Given data:
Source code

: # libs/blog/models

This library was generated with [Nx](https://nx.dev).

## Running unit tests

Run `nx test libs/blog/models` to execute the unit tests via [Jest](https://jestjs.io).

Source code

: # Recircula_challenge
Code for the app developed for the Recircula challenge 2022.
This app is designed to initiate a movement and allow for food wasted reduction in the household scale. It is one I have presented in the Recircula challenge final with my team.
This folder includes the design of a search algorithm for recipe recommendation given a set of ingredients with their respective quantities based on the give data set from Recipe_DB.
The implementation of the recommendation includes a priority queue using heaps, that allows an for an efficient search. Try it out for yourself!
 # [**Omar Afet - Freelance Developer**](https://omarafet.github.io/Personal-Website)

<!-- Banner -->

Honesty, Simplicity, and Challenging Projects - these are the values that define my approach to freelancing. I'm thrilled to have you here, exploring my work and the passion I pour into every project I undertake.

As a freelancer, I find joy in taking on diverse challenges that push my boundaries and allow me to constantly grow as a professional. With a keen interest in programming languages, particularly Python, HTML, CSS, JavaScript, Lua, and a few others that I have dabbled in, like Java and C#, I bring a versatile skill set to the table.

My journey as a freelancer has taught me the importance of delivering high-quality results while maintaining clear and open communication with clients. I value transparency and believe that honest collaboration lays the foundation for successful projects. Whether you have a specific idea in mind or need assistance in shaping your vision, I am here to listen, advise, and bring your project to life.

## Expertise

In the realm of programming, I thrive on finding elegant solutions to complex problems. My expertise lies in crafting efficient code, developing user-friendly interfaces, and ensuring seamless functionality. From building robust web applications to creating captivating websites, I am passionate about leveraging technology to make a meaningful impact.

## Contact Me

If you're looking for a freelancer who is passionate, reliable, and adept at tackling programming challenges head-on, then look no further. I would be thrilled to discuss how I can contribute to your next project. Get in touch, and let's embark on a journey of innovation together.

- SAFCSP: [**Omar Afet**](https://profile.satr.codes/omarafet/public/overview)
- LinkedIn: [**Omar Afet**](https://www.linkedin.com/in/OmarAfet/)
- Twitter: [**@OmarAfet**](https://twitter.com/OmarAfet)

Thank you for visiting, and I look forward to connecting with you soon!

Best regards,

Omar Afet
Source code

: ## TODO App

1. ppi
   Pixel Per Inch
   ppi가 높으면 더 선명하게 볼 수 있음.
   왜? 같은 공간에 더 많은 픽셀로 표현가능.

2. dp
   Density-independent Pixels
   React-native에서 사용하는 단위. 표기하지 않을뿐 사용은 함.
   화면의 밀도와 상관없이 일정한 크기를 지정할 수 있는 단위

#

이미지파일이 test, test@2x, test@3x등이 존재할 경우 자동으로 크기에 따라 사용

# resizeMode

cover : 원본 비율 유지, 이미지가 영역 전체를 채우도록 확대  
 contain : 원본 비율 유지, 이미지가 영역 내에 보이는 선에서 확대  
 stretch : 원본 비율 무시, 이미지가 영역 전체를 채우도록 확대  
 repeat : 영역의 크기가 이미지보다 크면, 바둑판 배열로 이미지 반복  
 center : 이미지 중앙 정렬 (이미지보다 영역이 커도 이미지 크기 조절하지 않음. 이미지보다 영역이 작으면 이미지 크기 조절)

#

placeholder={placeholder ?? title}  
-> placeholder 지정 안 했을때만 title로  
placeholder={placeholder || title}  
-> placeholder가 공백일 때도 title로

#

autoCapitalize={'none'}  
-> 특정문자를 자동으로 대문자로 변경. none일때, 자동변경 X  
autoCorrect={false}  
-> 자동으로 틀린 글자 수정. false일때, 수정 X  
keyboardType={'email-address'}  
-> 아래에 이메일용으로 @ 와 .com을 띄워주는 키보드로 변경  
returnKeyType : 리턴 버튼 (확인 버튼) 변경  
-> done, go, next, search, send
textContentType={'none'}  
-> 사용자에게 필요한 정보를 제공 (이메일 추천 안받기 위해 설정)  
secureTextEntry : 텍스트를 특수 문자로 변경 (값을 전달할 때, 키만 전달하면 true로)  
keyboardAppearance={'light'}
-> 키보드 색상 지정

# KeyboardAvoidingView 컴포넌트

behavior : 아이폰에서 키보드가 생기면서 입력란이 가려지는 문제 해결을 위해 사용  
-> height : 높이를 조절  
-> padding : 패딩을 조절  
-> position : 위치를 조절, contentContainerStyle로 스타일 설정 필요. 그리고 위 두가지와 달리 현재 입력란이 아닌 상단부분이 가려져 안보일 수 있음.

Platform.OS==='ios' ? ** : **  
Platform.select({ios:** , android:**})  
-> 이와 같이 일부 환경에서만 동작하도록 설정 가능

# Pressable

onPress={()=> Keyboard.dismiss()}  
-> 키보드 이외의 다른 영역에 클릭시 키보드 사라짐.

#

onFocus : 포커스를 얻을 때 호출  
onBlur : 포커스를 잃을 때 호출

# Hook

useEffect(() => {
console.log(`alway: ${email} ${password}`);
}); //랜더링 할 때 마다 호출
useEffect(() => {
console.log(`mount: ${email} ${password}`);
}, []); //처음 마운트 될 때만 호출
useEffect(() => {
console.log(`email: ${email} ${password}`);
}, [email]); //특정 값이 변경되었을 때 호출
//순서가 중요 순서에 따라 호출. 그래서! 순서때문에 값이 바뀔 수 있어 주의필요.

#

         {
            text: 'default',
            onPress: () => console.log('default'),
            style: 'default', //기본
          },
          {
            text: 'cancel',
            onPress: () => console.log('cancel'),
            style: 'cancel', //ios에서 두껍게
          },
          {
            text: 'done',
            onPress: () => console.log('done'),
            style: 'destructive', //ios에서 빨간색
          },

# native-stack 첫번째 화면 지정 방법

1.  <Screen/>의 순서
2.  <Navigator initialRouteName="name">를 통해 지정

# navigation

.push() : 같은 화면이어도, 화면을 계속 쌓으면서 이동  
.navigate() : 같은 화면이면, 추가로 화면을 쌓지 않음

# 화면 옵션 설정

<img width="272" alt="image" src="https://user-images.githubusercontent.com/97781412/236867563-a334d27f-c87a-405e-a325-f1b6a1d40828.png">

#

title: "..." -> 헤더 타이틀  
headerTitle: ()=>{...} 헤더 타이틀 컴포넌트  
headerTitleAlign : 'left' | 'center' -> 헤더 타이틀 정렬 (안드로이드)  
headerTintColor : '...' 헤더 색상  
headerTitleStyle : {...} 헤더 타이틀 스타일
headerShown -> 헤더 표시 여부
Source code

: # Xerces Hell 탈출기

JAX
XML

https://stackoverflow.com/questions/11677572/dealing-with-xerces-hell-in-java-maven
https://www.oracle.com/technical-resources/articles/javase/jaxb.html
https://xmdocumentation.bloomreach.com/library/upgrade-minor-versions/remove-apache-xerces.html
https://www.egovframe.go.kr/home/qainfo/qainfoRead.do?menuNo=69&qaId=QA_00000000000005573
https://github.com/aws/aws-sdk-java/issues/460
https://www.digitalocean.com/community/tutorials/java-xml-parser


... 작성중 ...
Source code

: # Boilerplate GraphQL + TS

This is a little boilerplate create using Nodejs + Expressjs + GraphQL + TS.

What to do: Copy out each record, keeping every word as it is.

The completed task:
Source code

: # libs/blog/models

This library was generated with [Nx](https://nx.dev).

## Running unit tests

Run `nx test libs/blog/models` to execute the unit tests via [Jest](https://jestjs.io).

Source code

: # Recircula_challenge
Code for the app developed for the Recircula challenge 2022.
This app is designed to initiate a movement and allow for food wasted reduction in the household scale. It is one I have presented in the Recircula challenge final with my team.
This folder includes the design of a search algorithm for recipe recommendation given a set of ingredients with their respective quantities based on the give data set from Recipe_DB.
The implementation of the recommendation includes a priority queue using heaps, that allows an for an efficient search. Try it out for yourself!
 # [**Omar Afet - Freelance Developer**](https://omarafet.github.io/Personal-Website)

<!-- Banner -->

Honesty, Simplicity, and Challenging Projects - these are the values that define my approach to freelancing. I'm thrilled to have you here, exploring my work and the passion I pour into every project I undertake.

As a freelancer, I find joy in taking on diverse challenges that push my boundaries and allow me to constantly grow as a professional. With a keen interest in programming languages, particularly Python, HTML, CSS, JavaScript, Lua, and a few others that I have dabbled in, like Java and C#, I bring a versatile skill set to the table.

My journey as a freelancer has taught me the importance of delivering high-quality results while maintaining clear and open communication with clients. I value transparency and believe that honest collaboration lays the foundation for successful projects. Whether you have a specific idea in mind or need assistance in shaping your vision, I am here to listen, advise, and bring your project to life.

## Expertise

In the realm of programming, I thrive on finding elegant solutions to complex problems. My expertise lies in crafting efficient code, developing user-friendly interfaces, and ensuring seamless functionality. From building robust web applications to creating captivating websites, I am passionate about leveraging technology to make a meaningful impact.

## Contact Me

If you're looking for a freelancer who is passionate, reliable, and adept at tackling programming challenges head-on, then look no further. I would be thrilled to discuss how I can contribute to your next project. Get in touch, and let's embark on a journey of innovation together.

- SAFCSP: [**Omar Afet**](https://profile.satr.codes/omarafet/public/overview)
- LinkedIn: [**Omar Afet**](https://www.linkedin.com/in/OmarAfet/)
- Twitter: [**@OmarAfet**](https://twitter.com/OmarAfet)

Thank you for visiting, and I look forward to connecting with you soon!

Best regards,

Omar Afet
Source code

: ## TODO App

1. ppi
   Pixel Per Inch
   ppi가 높으면 더 선명하게 볼 수 있음.
   왜? 같은 공간에 더 많은 픽셀로 표현가능.

2. dp
   Density-independent Pixels
   React-native에서 사용하는 단위. 표기하지 않을뿐 사용은 함.
   화면의 밀도와 상관없이 일정한 크기를 지정할 수 있는 단위

#

이미지파일이 test, test@2x, test@3x등이 존재할 경우 자동으로 크기에 따라 사용

# resizeMode

cover : 원본 비율 유지, 이미지가 영역 전체를 채우도록 확대  
 contain : 원본 비율 유지, 이미지가 영역 내에 보이는 선에서 확대  
 stretch : 원본 비율 무시, 이미지가 영역 전체를 채우도록 확대  
 repeat : 영역의 크기가 이미지보다 크면, 바둑판 배열로 이미지 반복  
 center : 이미지 중앙 정렬 (이미지보다 영역이 커도 이미지 크기 조절하지 않음. 이미지보다 영역이 작으면 이미지 크기 조절)

#

placeholder={placeholder ?? title}  
-> placeholder 지정 안 했을때만 title로  
placeholder={placeholder || title}  
-> placeholder가 공백일 때도 title로

#

autoCapitalize={'none'}  
-> 특정문자를 자동으로 대문자로 변경. none일때, 자동변경 X  
autoCorrect={false}  
-> 자동으로 틀린 글자 수정. false일때, 수정 X  
keyboardType={'email-address'}  
-> 아래에 이메일용으로 @ 와 .com을 띄워주는 키보드로 변경  
returnKeyType : 리턴 버튼 (확인 버튼) 변경  
-> done, go, next, search, send
textContentType={'none'}  
-> 사용자에게 필요한 정보를 제공 (이메일 추천 안받기 위해 설정)  
secureTextEntry : 텍스트를 특수 문자로 변경 (값을 전달할 때, 키만 전달하면 true로)  
keyboardAppearance={'light'}
-> 키보드 색상 지정

# KeyboardAvoidingView 컴포넌트

behavior : 아이폰에서 키보드가 생기면서 입력란이 가려지는 문제 해결을 위해 사용  
-> height : 높이를 조절  
-> padding : 패딩을 조절  
-> position : 위치를 조절, contentContainerStyle로 스타일 설정 필요. 그리고 위 두가지와 달리 현재 입력란이 아닌 상단부분이 가려져 안보일 수 있음.

Platform.OS==='ios' ? ** : **  
Platform.select({ios:** , android:**})  
-> 이와 같이 일부 환경에서만 동작하도록 설정 가능

# Pressable

onPress={()=> Keyboard.dismiss()}  
-> 키보드 이외의 다른 영역에 클릭시 키보드 사라짐.

#

onFocus : 포커스를 얻을 때 호출  
onBlur : 포커스를 잃을 때 호출

# Hook

useEffect(() => {
console.log(`alway: ${email} ${password}`);
}); //랜더링 할 때 마다 호출
useEffect(() => {
console.log(`mount: ${email} ${password}`);
}, []); //처음 마운트 될 때만 호출
useEffect(() => {
console.log(`email: ${email} ${password}`);
}, [email]); //특정 값이 변경되었을 때 호출
//순서가 중요 순서에 따라 호출. 그래서! 순서때문에 값이 바뀔 수 있어 주의필요.

#

         {
            text: 'default',
            onPress: () => console.log('default'),
            style: 'default', //기본
          },
          {
            text: 'cancel',
            onPress: () => console.log('cancel'),
            style: 'cancel', //ios에서 두껍게
          },
          {
            text: 'done',
            onPress: () => console.log('done'),
            style: 'destructive', //ios에서 빨간색
          },

# native-stack 첫번째 화면 지정 방법

1.  <Screen/>의 순서
2.  <Navigator initialRouteName="name">를 통해 지정

# navigation

.push() : 같은 화면이어도, 화면을 계속 쌓으면서 이동  
.navigate() : 같은 화면이면, 추가로 화면을 쌓지 않음

# 화면 옵션 설정

<img width="272" alt="image" src="https://user-images.githubusercontent.com/97781412/236867563-a334d27f-c87a-405e-a325-f1b6a1d40828.png">

#

title: "..." -> 헤더 타이틀  
headerTitle: ()=>{...} 헤더 타이틀 컴포넌트  
headerTitleAlign : 'left' | 'center' -> 헤더 타이틀 정렬 (안드로이드)  
headerTintColor : '...' 헤더 색상  
headerTitleStyle : {...} 헤더 타이틀 스타일
headerShown -> 헤더 표시 여부
Source code

: # Xerces Hell 탈출기

JAX
XML

https://stackoverflow.com/questions/11677572/dealing-with-xerces-hell-in-java-maven
https://www.oracle.com/technical-resources/articles/javase/jaxb.html
https://xmdocumentation.bloomreach.com/library/upgrade-minor-versions/remove-apache-xerces.html
https://www.egovframe.go.kr/home/qainfo/qainfoRead.do?menuNo=69&qaId=QA_00000000000005573
https://github.com/aws/aws-sdk-java/issues/460
https://www.digitalocean.com/community/tutorials/java-xml-parser


... 작성중 ...
Source code

: # Boilerplate GraphQL + TS

This is a little boilerplate create using Nodejs + Expressjs + GraphQL + TS.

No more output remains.